Pourquoi êtes-vous devenu réalisateur ?
Pourquoi devenir peintre, musicien ou professeur ? Je crois que le métier que nous choisissons d’exercer n’a rien d’innocent, mais exprime – au contraire – une sorte de rancœur que nous portons en nous. Comme aller contre le système politique ou dénoncer certaines injustices…

Pourquoi ne pas être devenu homme politique alors ?
Parce qu’il y a des politiciens pour cela et que ce n’est définitivement pas de mon ressort… Et parce que j’adore trop la provocation pour assumer une telle fonction.

AVENIR

Est-il vrai, que vous êtes en pourparlers pour une réadaptation de Good lawyer’s wife (aka Une femme coréenne), qui se déroulerait cette fois à Paris ?
Tout d’abord, je dois vous avouer être très heureux que quatre de mes cinq films (Girls’ Night Out, Une femme coréenne, President’s Last Bang et Old Garden à venir en avril 2007) soient distribués en France et qu’ils soient bien accueillis. Quatre films sur cinq, c’est une bonne moyenne pour un réalisateur coréen, non ?
En fait, j’ai été contacté par l’actrice française Isabelle Huppert; elle disait être intéressée pour me rencontrer. Isabelle Huppert… vous imaginez ? En Corée, j’ai même du mal à rencontrer les acteurs prévus pour jouer les seconds rôles et voilà que m’appelle une actrice de renommée internationale pour me donner rendez-vous dans un café parisien. J’espère sincèrement pouvoir travailler avec elle sur ce projet.

SCREEN QUOTAS

Que pensez-vous de la révision de la loi sur les screen quotas ?
(Ndla.: Sous la pression des grands studios américains, le gouvernement envisage d’abandonner une loi obligeant les salles coréennes à donner la priorité aux productions nationales sur un nombre donné de jours par an. L’abandon aurait bien évidemment pour conséquence de permettre une plus grande présence des films américains au détriment de la production locale).
Début juillet, le réalisateur IM Kwon-taek a appelé l’ensemble des réalisateurs et techniciens coréens à se rassembler pour organiser une marche de protestation contre l’abolition du screen quota. J’ai été invité à participer à cette manifestation, mais j’ai été retenu sur mon dernier tournage. Je dois avouer, que cela m’arrangeait bien. Bien que je soutienne bien évidemment mes confrères, j’ai une sainte horreur à m’afficher ainsi.

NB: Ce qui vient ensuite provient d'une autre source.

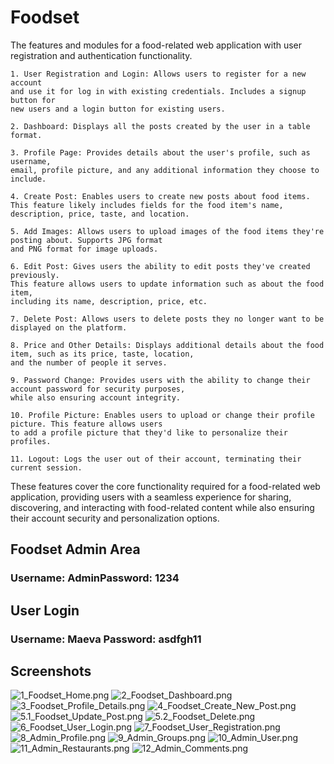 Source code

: # Foodset

The features and modules for a food-related web application with user registration and authentication 
functionality.     

    1. User Registration and Login: Allows users to register for a new account 
    and use it for log in with existing credentials. Includes a signup button for 
    new users and a login button for existing users.

    2. Dashboard: Displays all the posts created by the user in a table format.

    3. Profile Page: Provides details about the user's profile, such as username, 
    email, profile picture, and any additional information they choose to include.

    4. Create Post: Enables users to create new posts about food items. 
    This feature likely includes fields for the food item's name, description, price, taste, and location.

    5. Add Images: Allows users to upload images of the food items they're posting about. Supports JPG format 
    and PNG format for image uploads.

    6. Edit Post: Gives users the ability to edit posts they've created previously. 
    This feature allows users to update information such as about the food item, 
    including its name, description, price, etc.

    7. Delete Post: Allows users to delete posts they no longer want to be displayed on the platform.

    8. Price and Other Details: Displays additional details about the food item, such as its price, taste, location, 
    and the number of people it serves.

    9. Password Change: Provides users with the ability to change their account password for security purposes,
    while also ensuring account integrity.

    10. Profile Picture: Enables users to upload or change their profile picture. This feature allows users 
    to add a profile picture that they'd like to personalize their profiles.

    11. Logout: Logs the user out of their account, terminating their current session.

These features cover the core functionality required for a food-related web application, 
providing users with a seamless experience for sharing, discovering, and interacting with 
food-related content while also ensuring their account security and personalization options.

## Foodset Admin Area
### Username: AdminPassword: 1234

## User Login
### Username: Maeva Password: asdfgh11

## Screenshots
![1_Foodset_Home.png](https://github.com/sibina-sto/Foodset/blob/main/image/1_Foodset_Home.png?raw=true)
![2_Foodset_Dashboard.png](https://github.com/sibina-sto/Foodset/blob/main/image/2_Foodset_Dashboard.png?raw=true)
![3_Foodset_Profile_Details.png](https://github.com/sibina-sto/Foodset/blob/main/image/3_Foodset_Profile_Details.png?raw=true)
![4_Foodset_Create_New_Post.png](https://github.com/sibina-sto/Foodset/blob/main/image/4_Foodset_Create_New_Post.png?raw=true)
![5.1_Foodset_Update_Post.png](https://github.com/sibina-sto/Foodset/blob/main/image/5.1_Foodset_Update_Post.png?raw=true)
![5.2_Foodset_Delete.png](https://github.com/sibina-sto/Foodset/blob/main/image/5.2_Foodset_Delete.png?raw=true)
![6_Foodset_User_Login.png](https://github.com/sibina-sto/Foodset/blob/main/image/6_Foodset_User_Login.png?raw=true)
![7_Foodset_User_Registration.png](https://github.com/sibina-sto/Foodset/blob/main/image/7_Foodset_User_Registration.png?raw=true)
![8_Admin_Profile.png](https://github.com/sibina-sto/Foodset/blob/main/image/8_Admin_Profile.png?raw=true)
![9_Admin_Groups.png](https://github.com/sibina-sto/Foodset/blob/main/image/9_Admin_Groups.png?raw=true)
![10_Admin_User.png](https://github.com/sibina-sto/Foodset/blob/main/image/10_Admin_User.png?raw=true)
![11_Admin_Restaurants.png](https://github.com/sibina-sto/Foodset/blob/main/image/11_Admin_Restaurants.png?raw=true)
![12_Admin_Comments.png](https://github.com/sibina-sto/Foodset/blob/main/image/12_Admin_Comments.png?raw=true)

Vous ne croyez pas, que cette abolition puisse avoir pour conséquence une présence renforcée des productions américaines au détriment des films coréens ?
On en discute beaucoup entre copains et confrères réalisateurs. L’abolition des screen quotas risque bien évidemment de renforcer la présence des productions américaines ; mais personnellement, je pense que les Etats-Unis finiront de toute façon par avoir raison de notre système actuel ; ce qui n’est pas du tout une attitude défaitiste ! La production cinématographique coréenne est actuellement au plus haut. Le nombre de films est en progression perpétuelle et de plus en plus de producteurs investissent dans une multitude de genres différents. J’ai confiance en notre cinéma et je suis persuadé que cette abolition n’aura finalement aucune conséquence. J’oserai même comparer notre situation actuelle à celle de la France, qui – malgré le libre marché – réussit à conserver sa richesse cinématographique.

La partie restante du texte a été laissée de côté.